Ok. So I use to rate everyone 5 stars. I would efficiently and quickly get them to their destination and still my rating was droping! WTF. It seems riders prefer their old, smelly, drive crazy, rude, drive around cabbies. Therefore I present my new rider rating system.

Additional Cash tip= 5 stars
No cash tip= 4 stars
Stuck up Rider= 3 stars
Bossy Rider= 2 stars
Slams my door= 1 star
Rude Rider= I stop the vehicle and kick him or her out!

That's my rating system. What's yours?


----------



## Tophat (Sep 4, 2014)

I don't bother with 2, 3, or 4 star ratings anymore, I use a much simpler system now...

Mutual respect, 5 stars.

Disrespectful in any way shape or form, 1 star.

Slamming my car door, even if they tipped me, is an automatic 1 star rating. I simply do not want riders slamming my car door... I don't care if they were having a bad day or not, taking it out on me or my car is not an option.

UBER needs to inform riders that the service we provide is a privilege, not a right.

My rating system is based on a simple question... Give this rider a ride again, Yes (5 stars) or No (1 star)?

Also, I don't check the riders rating prior to the trip, I give every rider a chance...


----------



## fred (Aug 30, 2014)

Well said. I like your system. Might even consider changing mine. Unfortunate however that even when you try your best to provide the best service at hand it seems quite easy for the rider to downgrade you on ratings, thus affecting your status.


----------



## Tophat (Sep 4, 2014)

fred said:


> Well said. I like your system. Might even consider changing mine. Unfortunate however that even when you try your best to provide the best service at hand it seems quite easy for the rider to downgrade you on ratings, thus affecting your status.

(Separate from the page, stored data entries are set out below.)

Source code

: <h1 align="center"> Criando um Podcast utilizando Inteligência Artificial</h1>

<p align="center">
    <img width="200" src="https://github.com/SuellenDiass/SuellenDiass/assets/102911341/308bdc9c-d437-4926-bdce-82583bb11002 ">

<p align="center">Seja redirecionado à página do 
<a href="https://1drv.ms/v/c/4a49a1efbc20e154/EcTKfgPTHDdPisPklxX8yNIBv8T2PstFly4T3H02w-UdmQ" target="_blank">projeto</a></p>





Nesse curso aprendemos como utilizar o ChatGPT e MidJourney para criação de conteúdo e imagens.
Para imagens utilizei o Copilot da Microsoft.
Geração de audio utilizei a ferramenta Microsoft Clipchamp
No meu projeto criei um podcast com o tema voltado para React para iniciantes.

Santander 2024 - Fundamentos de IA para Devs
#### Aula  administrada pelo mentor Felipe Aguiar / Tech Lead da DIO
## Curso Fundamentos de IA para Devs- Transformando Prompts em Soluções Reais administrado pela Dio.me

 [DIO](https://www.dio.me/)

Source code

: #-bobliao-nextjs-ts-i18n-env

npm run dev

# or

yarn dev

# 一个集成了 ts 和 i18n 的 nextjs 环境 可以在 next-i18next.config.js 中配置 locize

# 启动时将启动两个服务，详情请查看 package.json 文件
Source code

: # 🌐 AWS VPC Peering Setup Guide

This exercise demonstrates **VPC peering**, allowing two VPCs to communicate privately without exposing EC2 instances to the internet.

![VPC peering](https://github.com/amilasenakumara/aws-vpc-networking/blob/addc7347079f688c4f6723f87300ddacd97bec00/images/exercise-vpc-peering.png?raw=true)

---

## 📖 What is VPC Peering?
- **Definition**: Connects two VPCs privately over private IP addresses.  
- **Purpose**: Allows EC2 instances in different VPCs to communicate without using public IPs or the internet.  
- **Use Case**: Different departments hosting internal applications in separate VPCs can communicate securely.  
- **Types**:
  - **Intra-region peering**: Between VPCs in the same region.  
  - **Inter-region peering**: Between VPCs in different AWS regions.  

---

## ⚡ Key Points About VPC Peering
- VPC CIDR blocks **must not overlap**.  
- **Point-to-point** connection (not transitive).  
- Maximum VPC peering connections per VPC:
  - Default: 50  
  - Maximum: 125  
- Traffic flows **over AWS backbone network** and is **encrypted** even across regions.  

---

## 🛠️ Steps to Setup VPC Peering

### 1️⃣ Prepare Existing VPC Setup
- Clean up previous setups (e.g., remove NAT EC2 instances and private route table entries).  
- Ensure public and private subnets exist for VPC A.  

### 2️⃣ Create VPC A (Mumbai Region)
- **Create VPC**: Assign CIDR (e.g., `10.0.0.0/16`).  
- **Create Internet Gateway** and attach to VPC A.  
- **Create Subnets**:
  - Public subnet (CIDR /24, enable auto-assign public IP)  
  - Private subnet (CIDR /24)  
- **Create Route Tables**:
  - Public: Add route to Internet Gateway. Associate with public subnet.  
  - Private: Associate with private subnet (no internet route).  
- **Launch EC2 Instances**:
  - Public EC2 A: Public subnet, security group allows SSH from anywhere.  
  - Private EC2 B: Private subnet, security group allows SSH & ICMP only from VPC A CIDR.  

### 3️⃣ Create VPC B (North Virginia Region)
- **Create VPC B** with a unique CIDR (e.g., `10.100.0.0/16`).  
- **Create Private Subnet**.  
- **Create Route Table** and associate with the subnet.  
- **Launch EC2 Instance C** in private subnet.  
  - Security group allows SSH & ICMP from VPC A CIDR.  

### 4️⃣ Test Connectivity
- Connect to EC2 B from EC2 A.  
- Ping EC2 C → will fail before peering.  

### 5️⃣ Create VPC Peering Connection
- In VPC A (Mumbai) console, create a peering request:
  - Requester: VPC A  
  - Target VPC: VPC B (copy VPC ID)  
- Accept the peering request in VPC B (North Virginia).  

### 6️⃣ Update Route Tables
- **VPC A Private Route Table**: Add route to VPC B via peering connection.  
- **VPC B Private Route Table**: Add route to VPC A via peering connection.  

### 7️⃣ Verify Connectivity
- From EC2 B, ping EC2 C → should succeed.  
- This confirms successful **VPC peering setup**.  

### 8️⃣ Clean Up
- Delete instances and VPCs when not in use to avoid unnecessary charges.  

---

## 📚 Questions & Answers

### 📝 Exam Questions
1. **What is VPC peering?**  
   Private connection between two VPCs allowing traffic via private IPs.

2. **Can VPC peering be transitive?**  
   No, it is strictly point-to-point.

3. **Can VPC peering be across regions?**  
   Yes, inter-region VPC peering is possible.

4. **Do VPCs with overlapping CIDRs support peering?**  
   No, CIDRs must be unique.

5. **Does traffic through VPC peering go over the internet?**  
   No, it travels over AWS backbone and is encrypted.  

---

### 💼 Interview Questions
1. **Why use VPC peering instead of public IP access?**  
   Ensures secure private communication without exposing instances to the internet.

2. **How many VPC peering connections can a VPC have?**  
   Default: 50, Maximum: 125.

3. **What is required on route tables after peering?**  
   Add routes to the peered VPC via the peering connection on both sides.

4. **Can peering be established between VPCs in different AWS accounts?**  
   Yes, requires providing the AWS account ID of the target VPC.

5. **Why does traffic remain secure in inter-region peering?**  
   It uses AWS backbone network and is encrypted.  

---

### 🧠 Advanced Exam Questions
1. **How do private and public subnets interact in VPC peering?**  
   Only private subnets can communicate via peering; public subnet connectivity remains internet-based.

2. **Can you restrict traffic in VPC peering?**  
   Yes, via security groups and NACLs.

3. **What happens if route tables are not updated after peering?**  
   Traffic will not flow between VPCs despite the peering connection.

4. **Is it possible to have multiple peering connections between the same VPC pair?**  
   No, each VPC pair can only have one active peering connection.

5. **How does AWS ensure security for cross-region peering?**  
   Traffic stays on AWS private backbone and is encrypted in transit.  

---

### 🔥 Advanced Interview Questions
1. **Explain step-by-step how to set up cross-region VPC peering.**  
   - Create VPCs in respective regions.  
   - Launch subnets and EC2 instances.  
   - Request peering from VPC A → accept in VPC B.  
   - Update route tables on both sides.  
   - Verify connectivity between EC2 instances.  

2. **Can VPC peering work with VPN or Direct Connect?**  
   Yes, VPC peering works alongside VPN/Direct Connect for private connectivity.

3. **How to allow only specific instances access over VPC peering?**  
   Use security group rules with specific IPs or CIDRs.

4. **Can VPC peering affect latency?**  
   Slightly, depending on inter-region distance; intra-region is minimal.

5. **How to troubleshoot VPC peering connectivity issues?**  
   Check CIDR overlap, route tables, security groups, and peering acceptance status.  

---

Just do your best, that's all you can do... if they don't do their best, don't let them back in your car...


----------



## uberdriver (Aug 4, 2014)

Tophat said:


> I don't bother with 2, 3, or 4 star ratings anymore, I use a much simpler system now...
> 
> Mutual respect, 5 stars.
> 
> ...


Very well said. A 5 or a 1, really a thumbs up or thumbs down, is all that it should be, and in both rating directions. BTW, that was also the view of the Uber Operations Manager in DC. He specifically said thumbs up or down. Which does not mean that the atrocious 1 to 5 system is going to be changed anytime soon. Uber is known for keeping the bad features of its App and taking away the good ones.


----------



## RODERICK (Nov 2, 2014)

UBER keeps updating app ... one thing UBER should DEFINETELY do is EDUCATE riders ... Washington DC is full of RUDE, walking attitude riders, mean and arrogant, from 1 to 5 then 4 are rude, the worst back seat drivers ever ... I'm sure lots of us have this driving as a GIG but after a couple of these rude SOB's you just want to go home or stop driving for UBER althogether.


----------



## RODERICK (Nov 2, 2014)

Riders app should read once the rider turns it on "RIDING WITH UBER IS A GREAT SERVICE BUT NOT A PRIVILEGE" treat driver with respect and dignity


----------



## laura (Nov 3, 2014)

2 riders today lowered my rating from 5 star down to 4.6 one because she verified herself as someone else then was upset that I needed person who orderd the ride to verify. And second rider pissed about his total. Neither was a reflection on my well done service


----------